The Movie Waffler New Release Review [Cinema/VOD] - THEO AND THE METAMORPHOSIS | The Movie Waffler

New Release Review [Cinema/VOD] - THEO AND THE METAMORPHOSIS

Theo and the Metamorphosis review
A young man with Down's Syndrome is left to fend for himself when his father leaves the home in the woods they shared.

Review by Benjamin Poole

Directed by: Damien Odoul

Starring: Théo Kermel, Damien Odoul, Ayumi Roux, Patrick de Valette, Pierre Meunier

Theo and the Metamorphosis poster

We open in a subterranean cavern below an exceedingly bucolic French countryside. And within the darkness, a young man, whom we can tell is practised in spelunking due to his expert use of torch and rope, explores. There is an ominous rumble, and, as the caves are struck by a tremor, the reconnaissance turns to a scramble. Rocks plunge, the way out is treacherous: To’s surroundings are falling around him. When he reaches the daylight (in a shot framed as a ‘reveal’, indicative of the film’s mercurial representation of the condition) we recognise that the young man (Theo Kermel) has Down’s Syndrome.

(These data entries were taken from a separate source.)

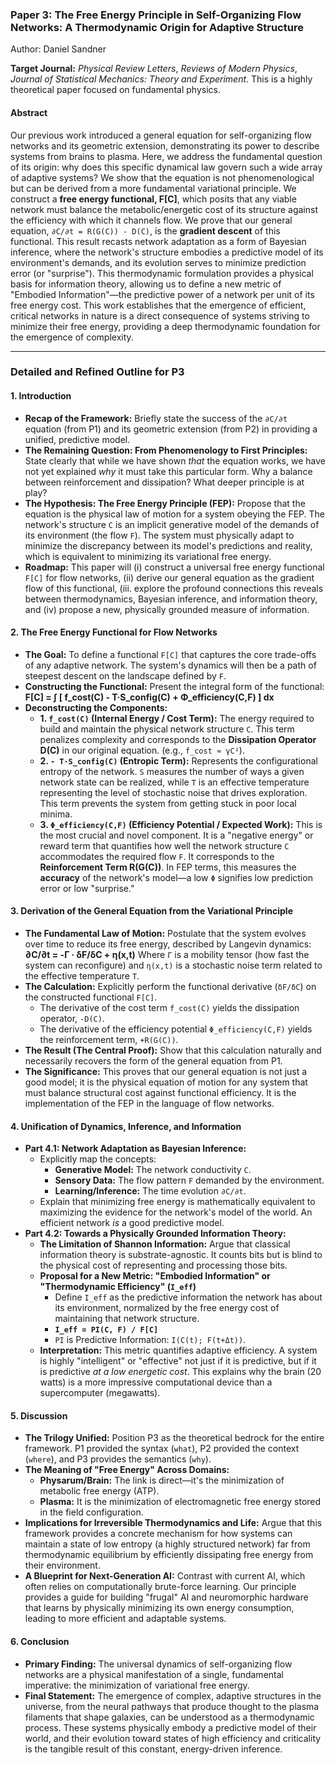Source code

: ### **Paper 3: The Free Energy Principle in Self-Organizing Flow Networks: A Thermodynamic Origin for Adaptive Structure**

Author: Daniel Sandner


**Target Journal:** *Physical Review Letters*, *Reviews of Modern Physics*, *Journal of Statistical Mechanics: Theory and Experiment*. This is a highly theoretical paper focused on fundamental physics.

#### **Abstract**

Our previous work introduced a general equation for self-organizing flow networks and its geometric extension, demonstrating its power to describe systems from brains to plasma. Here, we address the fundamental question of its origin: why does this specific dynamical law govern such a wide array of adaptive systems? We show that the equation is not phenomenological but can be derived from a more fundamental variational principle. We construct a **free energy functional, F[C]**, which posits that any viable network must balance the metabolic/energetic cost of its structure against the efficiency with which it channels flow. We prove that our general equation, `∂C/∂t = R(G(C)) - D(C)`, is the **gradient descent** of this functional. This result recasts network adaptation as a form of Bayesian inference, where the network's structure embodies a predictive model of its environment's demands, and its evolution serves to minimize prediction error (or "surprise"). This thermodynamic formulation provides a physical basis for information theory, allowing us to define a new metric of "Embodied Information"—the predictive power of a network per unit of its free energy cost. This work establishes that the emergence of efficient, critical networks in nature is a direct consequence of systems striving to minimize their free energy, providing a deep thermodynamic foundation for the emergence of complexity.

---

### **Detailed and Refined Outline for P3**

#### **1. Introduction**
*   **Recap of the Framework:** Briefly state the success of the `∂C/∂t` equation (from P1) and its geometric extension (from P2) in providing a unified, predictive model.
*   **The Remaining Question: From Phenomenology to First Principles:** State clearly that while we have shown *that* the equation works, we have not yet explained *why* it must take this particular form. Why a balance between reinforcement and dissipation? What deeper principle is at play?
*   **The Hypothesis: The Free Energy Principle (FEP):** Propose that the equation is the physical law of motion for a system obeying the FEP. The network's structure `C` is an implicit generative model of the demands of its environment (the flow `F`). The system must physically adapt to minimize the discrepancy between its model's predictions and reality, which is equivalent to minimizing its variational free energy.
*   **Roadmap:** This paper will (i) construct a universal free energy functional `F[C]` for flow networks, (ii) derive our general equation as the gradient flow of this functional, (iii. explore the profound connections this reveals between thermodynamics, Bayesian inference, and information theory, and (iv) propose a new, physically grounded measure of information.

#### **2. The Free Energy Functional for Flow Networks**
*   **The Goal:** To define a functional `F[C]` that captures the core trade-offs of any adaptive network. The system's dynamics will then be a path of steepest descent on the landscape defined by `F`.
*   **Constructing the Functional:** Present the integral form of the functional:
    **F[C] = ∫ [ f_cost(C) - T·S_config(C) + Φ_efficiency(C,F) ] dx**
*   **Deconstructing the Components:**
    *   **1. `f_cost(C)` (Internal Energy / Cost Term):** The energy required to build and maintain the physical network structure `C`. This term penalizes complexity and corresponds to the **Dissipation Operator D(C)** in our original equation. (e.g., `f_cost ≈ γC²`).
    *   **2. `- T·S_config(C)` (Entropic Term):** Represents the configurational entropy of the network. `S` measures the number of ways a given network state can be realized, while `T` is an effective temperature representing the level of stochastic noise that drives exploration. This term prevents the system from getting stuck in poor local minima.
    *   **3. `Φ_efficiency(C,F)` (Efficiency Potential / Expected Work):** This is the most crucial and novel component. It is a "negative energy" or reward term that quantifies how well the network structure `C` accommodates the required flow `F`. It corresponds to the **Reinforcement Term R(G(C))**. In FEP terms, this measures the **accuracy** of the network's model—a low `Φ` signifies low prediction error or low "surprise."

#### **3. Derivation of the General Equation from the Variational Principle**
*   **The Fundamental Law of Motion:** Postulate that the system evolves over time to reduce its free energy, described by Langevin dynamics:
    **∂C/∂t = -Γ · δF/δC + η(x,t)**
    Where `Γ` is a mobility tensor (how fast the system can reconfigure) and `η(x,t)` is a stochastic noise term related to the effective temperature `T`.
*   **The Calculation:** Explicitly perform the functional derivative (`δF/δC`) on the constructed functional `F[C]`.
    *   The derivative of the cost term `f_cost(C)` yields the dissipation operator, `-D(C)`.
    *   The derivative of the efficiency potential `Φ_efficiency(C,F)` yields the reinforcement term, `+R(G(C))`.
*   **The Result (The Central Proof):** Show that this calculation naturally and necessarily recovers the form of the general equation from P1.
*   **The Significance:** This proves that our general equation is not just a good model; it is the physical equation of motion for any system that must balance structural cost against functional efficiency. It is the implementation of the FEP in the language of flow networks.

#### **4. Unification of Dynamics, Inference, and Information**
*   **Part 4.1: Network Adaptation as Bayesian Inference:**
    *   Explicitly map the concepts:
        *   **Generative Model:** The network conductivity `C`.
        *   **Sensory Data:** The flow pattern `F` demanded by the environment.
        *   **Learning/Inference:** The time evolution `∂C/∂t`.
    *   Explain that minimizing free energy is mathematically equivalent to maximizing the evidence for the network's model of the world. An efficient network *is* a good predictive model.
*   **Part 4.2: Towards a Physically Grounded Information Theory:**
    *   **The Limitation of Shannon Information:** Argue that classical information theory is substrate-agnostic. It counts bits but is blind to the physical cost of representing and processing those bits.
    *   **Proposal for a New Metric: "Embodied Information" or "Thermodynamic Efficiency" (`I_eff`)**
        *   Define `I_eff` as the predictive information the network has about its environment, normalized by the free energy cost of maintaining that network structure.
        *   **`I_eff = PI(C, F) / F[C]`**
        *   `PI` is Predictive Information: `I(C(t); F(t+Δt))`.
    *   **Interpretation:** This metric quantifies adaptive efficiency. A system is highly "intelligent" or "effective" not just if it is predictive, but if it is predictive *at a low energetic cost*. This explains why the brain (20 watts) is a more impressive computational device than a supercomputer (megawatts).

#### **5. Discussion**
*   **The Trilogy Unified:** Position P3 as the theoretical bedrock for the entire framework. P1 provided the syntax (`what`), P2 provided the context (`where`), and P3 provides the semantics (`why`).
*   **The Meaning of "Free Energy" Across Domains:**
    *   **Physarum/Brain:** The link is direct—it's the minimization of metabolic free energy (ATP).
    *   **Plasma:** It is the minimization of electromagnetic free energy stored in the field configuration.
*   **Implications for Irreversible Thermodynamics and Life:** Argue that this framework provides a concrete mechanism for how systems can maintain a state of low entropy (a highly structured network) far from thermodynamic equilibrium by efficiently dissipating free energy from their environment.
*   **A Blueprint for Next-Generation AI:** Contrast with current AI, which often relies on computationally brute-force learning. Our principle provides a guide for building "frugal" AI and neuromorphic hardware that learns by physically minimizing its own energy consumption, leading to more efficient and adaptable systems.

#### **6. Conclusion**
*   **Primary Finding:** The universal dynamics of self-organizing flow networks are a physical manifestation of a single, fundamental imperative: the minimization of variational free energy.
*   **Final Statement:** The emergence of complex, adaptive structures in the universe, from the neural pathways that produce thought to the plasma filaments that shape galaxies, can be understood as a thermodynamic process. These systems physically embody a predictive model of their world, and their evolution toward states of high efficiency and criticality is the tangible result of this constant, energy-driven inference.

This is To, the titular character of Damien Odoul’s Theo and the Metamorphosis, and this intense opening is an inaugural metaphor for the ensuing narrative: a subjective journey into a murky subconscious, and the perilous impulses within.

Theo and the Metamorphosis review

Theo and his artist father (Pierre Meunier) enjoy a semi-survivalist existence in a to-die-for compound deep in the woods. They fish, knock about on quads, and pretend to be samurais. Well, you’ve got to have a hobby. The first act of the film depicts the pair as they skylark, often completely in the nude, about their unusual but happy life, all narrated by To’s sonorous voiceover. We are given the impression that this is an existence twice removed from society, where isolation has encouraged a quasi-feral way of living. Aside from throwing his father in rivers and cruelly chasing hares around paddocks as part of his ongoing ‘training’, To desultorily watches pornography with his dad in the room and draws the same image of a fortress over and over. In a Q&A after my screening, Odoul seemed to suggest that To’s genetic disorder was/is immaterial to the narrative, but this seems slightly disingenuous: several times the character speaks about his unique perception of the world, and with its vivid representation of a rarefied experience the film appears to explore what it means to be not like other people.

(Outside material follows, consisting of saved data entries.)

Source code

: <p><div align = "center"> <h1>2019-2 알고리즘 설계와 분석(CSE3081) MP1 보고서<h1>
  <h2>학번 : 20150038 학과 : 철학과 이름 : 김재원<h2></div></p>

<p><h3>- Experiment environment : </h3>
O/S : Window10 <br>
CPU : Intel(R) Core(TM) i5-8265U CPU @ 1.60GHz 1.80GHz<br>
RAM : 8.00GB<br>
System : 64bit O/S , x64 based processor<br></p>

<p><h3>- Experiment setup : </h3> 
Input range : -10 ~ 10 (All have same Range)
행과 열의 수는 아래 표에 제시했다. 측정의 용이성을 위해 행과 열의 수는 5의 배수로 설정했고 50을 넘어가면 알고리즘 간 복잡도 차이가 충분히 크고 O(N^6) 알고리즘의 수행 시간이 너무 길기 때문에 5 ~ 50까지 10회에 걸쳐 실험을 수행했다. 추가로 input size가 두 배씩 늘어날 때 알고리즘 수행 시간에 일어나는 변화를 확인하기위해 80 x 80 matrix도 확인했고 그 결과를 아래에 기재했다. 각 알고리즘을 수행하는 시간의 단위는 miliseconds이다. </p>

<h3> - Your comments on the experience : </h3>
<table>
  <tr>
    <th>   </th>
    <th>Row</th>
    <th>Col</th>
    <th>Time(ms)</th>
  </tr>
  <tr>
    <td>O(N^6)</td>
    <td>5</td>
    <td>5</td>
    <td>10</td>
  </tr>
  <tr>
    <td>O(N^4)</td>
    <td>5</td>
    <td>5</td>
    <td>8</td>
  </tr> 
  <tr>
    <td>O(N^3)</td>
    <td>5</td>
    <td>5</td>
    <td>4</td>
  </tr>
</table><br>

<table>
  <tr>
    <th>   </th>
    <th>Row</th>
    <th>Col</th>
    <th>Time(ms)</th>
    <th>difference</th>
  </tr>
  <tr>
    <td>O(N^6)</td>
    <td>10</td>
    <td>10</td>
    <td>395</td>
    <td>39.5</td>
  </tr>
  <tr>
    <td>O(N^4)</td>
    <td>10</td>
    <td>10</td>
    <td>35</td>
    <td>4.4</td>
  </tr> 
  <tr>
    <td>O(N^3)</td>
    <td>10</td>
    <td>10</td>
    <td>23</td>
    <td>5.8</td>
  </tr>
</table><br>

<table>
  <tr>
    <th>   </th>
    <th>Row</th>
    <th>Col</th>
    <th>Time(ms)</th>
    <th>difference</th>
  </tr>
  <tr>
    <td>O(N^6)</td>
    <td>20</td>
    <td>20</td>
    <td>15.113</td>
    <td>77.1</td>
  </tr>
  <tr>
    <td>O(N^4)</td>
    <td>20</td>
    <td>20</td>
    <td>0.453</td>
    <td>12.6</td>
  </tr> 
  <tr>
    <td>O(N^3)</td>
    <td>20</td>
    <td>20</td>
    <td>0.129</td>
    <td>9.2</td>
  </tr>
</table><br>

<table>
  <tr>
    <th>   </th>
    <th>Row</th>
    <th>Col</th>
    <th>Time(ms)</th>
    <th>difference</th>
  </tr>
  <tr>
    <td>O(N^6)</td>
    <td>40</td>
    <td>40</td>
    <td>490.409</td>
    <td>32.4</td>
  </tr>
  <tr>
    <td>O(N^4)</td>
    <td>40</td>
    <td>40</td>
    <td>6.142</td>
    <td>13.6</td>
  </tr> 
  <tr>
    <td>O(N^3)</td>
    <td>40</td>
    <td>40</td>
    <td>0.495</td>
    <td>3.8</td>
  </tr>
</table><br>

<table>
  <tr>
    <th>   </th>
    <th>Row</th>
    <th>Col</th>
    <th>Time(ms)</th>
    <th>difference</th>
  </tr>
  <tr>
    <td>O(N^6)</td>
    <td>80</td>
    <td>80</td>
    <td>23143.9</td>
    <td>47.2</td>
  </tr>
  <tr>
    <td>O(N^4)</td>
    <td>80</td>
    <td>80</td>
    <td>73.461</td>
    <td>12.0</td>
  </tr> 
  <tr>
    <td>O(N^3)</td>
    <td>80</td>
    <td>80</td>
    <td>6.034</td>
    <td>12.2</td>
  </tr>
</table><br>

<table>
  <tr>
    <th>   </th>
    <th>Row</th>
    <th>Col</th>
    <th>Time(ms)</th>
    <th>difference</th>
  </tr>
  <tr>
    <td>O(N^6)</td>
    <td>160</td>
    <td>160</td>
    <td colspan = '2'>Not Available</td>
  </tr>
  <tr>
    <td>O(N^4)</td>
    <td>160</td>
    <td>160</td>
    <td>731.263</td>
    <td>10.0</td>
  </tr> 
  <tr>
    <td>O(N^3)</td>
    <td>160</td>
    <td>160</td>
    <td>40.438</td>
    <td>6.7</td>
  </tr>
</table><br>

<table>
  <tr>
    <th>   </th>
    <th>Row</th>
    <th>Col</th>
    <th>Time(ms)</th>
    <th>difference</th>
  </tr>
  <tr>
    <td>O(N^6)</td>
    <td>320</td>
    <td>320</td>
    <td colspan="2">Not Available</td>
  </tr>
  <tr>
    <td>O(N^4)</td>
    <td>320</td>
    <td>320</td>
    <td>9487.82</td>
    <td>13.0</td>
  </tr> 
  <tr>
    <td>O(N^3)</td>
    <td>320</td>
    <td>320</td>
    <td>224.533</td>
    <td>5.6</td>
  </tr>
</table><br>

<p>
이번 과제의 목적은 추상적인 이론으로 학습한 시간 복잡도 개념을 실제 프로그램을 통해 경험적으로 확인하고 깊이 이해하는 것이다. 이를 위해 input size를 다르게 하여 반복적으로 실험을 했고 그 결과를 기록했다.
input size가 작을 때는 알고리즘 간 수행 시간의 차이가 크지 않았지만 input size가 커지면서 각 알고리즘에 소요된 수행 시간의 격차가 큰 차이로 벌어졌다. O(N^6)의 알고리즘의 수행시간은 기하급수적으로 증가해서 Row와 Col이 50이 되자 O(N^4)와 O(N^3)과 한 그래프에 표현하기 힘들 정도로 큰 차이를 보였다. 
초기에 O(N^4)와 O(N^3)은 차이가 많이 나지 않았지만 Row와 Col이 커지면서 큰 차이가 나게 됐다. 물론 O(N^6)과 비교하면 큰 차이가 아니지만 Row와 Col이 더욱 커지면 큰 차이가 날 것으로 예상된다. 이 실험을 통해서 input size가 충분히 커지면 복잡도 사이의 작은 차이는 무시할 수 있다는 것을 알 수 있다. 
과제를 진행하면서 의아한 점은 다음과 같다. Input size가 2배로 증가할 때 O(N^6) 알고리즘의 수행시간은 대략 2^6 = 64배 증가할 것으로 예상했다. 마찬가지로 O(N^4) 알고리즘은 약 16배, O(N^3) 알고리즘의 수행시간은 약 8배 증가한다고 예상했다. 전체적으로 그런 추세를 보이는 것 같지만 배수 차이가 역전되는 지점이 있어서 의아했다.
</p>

Theo and the Metamorphosis review

This representation is intensified when To’s father goes on a trip to the city, leaving To alone. After a goodbye warning him to be careful, the first thing To does is destroy his father’s works in progress, and the second is to drag his own bed outside and set it on fire. Or does he? In its interminable second half, we are never quite sure if what we are seeing is real or a manifestation of To’s fevered imagination; or, indeed, if To’s increasingly deranged experiences are a consequence of enforced solitude or his mental condition. Sexy women appear and either play with To’s dick or play fight him in the woods. He imagines his dead mother, who is instrumental in a really silly sequence where he is graphically castrated. And then, upon his father’s return, To kills him to death, bundles him up with a rope and throws him in the river for good. This last bit does actually ‘happen’, as, in the Q&A Odoul confirmed it, plainly stating that "it is very important to kill the father, for the earth," in the same self-evident way you’d explain to a child why they should eat their greens (the q&a was literally amazing: Odoul opened with the broad statement that Theo and the Metamorphosis would be his "last film" as the powers that be would probably never allow him to work again, before going on a rant about how conservative the Gallic film industry is for 10 minutes, despite evidently allowing and supporting the existence of this weird and provocative film we’d all just sat through. It was SO French).

Theo and the Metamorphosis review

You get the distinct impression that in the latter half of the film, stuff is just happening, with no real rhyme or reason to it, such is the scatter shot approach (especially in contrast to the careful invocations of the first few establishment sequences). To’s perspective, and introspection, give the film its unique slant, but even that can only go so far, and the conflation of To’s condition with patricide is unfortunate. Despite an occasional clumsiness and all the dicks flopping about, Theo and the Metamorphosis never comes across as exploitative, but does all feel a bit pointless.

Theo and the Metamorphosis is in UK cinemas and on VOD now.